Linus Torvalds wrote:
> On Thu, 17 Apr 2003, Jeff Garzik wrote:
>
>>__constant_memcpy was used for small, constant-sized cases AFTER
>>the kernel made the decision not to hand the copy duties over to the
>>kernel's MMX/SSE code. Take a look at the bottom of the patch below,
>>and also this snip from a non-hacked string.h, for illustration...
>
>
> This is the part I don't like
>
> #define memcpy(t, f, n) \
> (__builtin_constant_p(n) ? \
> - __constant_memcpy((t),(f),(n)) : \
> + __builtin_memcpy((t),(f),(n)) : \
> __memcpy((t),(f),(n)))
>
> Notice? Our old __constant_memcpy() would do the rigth thing for large
> copies. In conrast, I don't know that gcc will do so.

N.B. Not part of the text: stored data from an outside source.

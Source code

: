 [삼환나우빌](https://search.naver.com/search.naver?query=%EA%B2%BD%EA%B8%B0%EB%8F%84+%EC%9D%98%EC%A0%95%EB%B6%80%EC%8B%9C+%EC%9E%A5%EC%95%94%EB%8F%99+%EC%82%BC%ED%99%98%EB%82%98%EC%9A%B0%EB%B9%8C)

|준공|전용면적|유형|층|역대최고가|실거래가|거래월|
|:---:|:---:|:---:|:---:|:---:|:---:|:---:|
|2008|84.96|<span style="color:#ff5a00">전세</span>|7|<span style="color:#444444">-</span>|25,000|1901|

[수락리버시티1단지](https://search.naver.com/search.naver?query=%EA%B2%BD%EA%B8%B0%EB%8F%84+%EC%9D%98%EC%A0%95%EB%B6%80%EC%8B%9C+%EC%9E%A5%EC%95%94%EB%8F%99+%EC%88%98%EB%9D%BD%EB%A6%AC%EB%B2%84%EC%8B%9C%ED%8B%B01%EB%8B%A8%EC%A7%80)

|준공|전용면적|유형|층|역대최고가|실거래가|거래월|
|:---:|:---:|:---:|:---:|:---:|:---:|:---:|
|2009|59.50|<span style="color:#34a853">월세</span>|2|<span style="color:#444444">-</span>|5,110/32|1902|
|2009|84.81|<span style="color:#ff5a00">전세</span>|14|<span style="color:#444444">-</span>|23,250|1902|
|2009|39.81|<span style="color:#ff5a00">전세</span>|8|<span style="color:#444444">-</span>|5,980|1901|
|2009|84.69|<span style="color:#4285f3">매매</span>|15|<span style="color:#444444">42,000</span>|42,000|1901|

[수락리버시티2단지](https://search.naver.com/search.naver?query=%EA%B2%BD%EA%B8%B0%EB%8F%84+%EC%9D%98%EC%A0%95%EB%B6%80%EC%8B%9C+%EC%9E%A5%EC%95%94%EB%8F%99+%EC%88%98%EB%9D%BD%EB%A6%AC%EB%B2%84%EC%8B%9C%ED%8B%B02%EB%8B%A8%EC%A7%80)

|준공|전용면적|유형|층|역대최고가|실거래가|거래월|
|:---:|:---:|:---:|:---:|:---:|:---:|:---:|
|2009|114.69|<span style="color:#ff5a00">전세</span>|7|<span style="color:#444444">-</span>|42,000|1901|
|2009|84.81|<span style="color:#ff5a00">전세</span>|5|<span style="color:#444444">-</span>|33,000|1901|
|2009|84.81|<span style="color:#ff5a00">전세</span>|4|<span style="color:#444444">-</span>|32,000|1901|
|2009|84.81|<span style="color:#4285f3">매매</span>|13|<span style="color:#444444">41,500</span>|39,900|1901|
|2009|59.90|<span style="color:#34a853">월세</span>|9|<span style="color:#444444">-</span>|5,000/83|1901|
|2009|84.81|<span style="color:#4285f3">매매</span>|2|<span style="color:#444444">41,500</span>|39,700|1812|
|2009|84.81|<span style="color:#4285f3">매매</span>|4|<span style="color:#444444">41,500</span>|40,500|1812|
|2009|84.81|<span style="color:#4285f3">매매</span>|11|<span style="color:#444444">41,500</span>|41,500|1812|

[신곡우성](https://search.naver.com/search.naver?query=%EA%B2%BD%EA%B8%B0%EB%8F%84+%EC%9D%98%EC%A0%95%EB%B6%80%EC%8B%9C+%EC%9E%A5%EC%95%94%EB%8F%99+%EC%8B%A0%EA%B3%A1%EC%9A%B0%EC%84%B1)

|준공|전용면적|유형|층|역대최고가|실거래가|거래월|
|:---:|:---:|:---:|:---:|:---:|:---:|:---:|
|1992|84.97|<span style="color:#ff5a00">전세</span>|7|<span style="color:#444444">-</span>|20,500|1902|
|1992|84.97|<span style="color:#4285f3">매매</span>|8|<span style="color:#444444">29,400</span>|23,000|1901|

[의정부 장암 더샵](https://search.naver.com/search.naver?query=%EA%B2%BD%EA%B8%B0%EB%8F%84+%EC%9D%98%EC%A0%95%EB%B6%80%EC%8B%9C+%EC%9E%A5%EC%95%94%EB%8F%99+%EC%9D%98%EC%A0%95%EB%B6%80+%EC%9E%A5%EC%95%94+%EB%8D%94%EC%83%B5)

If DTRT means just using the existing code for large copies in general,
that's easy enough... patch attached. I made the definition of "large
copy" more pessimistic, where <= 128 bytes goes to __builtin_memcpy,
otherwise to __constant_memcpy. I carried this over to the MMX side too
by proxy, as the existing MMX code already called __constant_memcpy.
Thus, the modification is now only in one place.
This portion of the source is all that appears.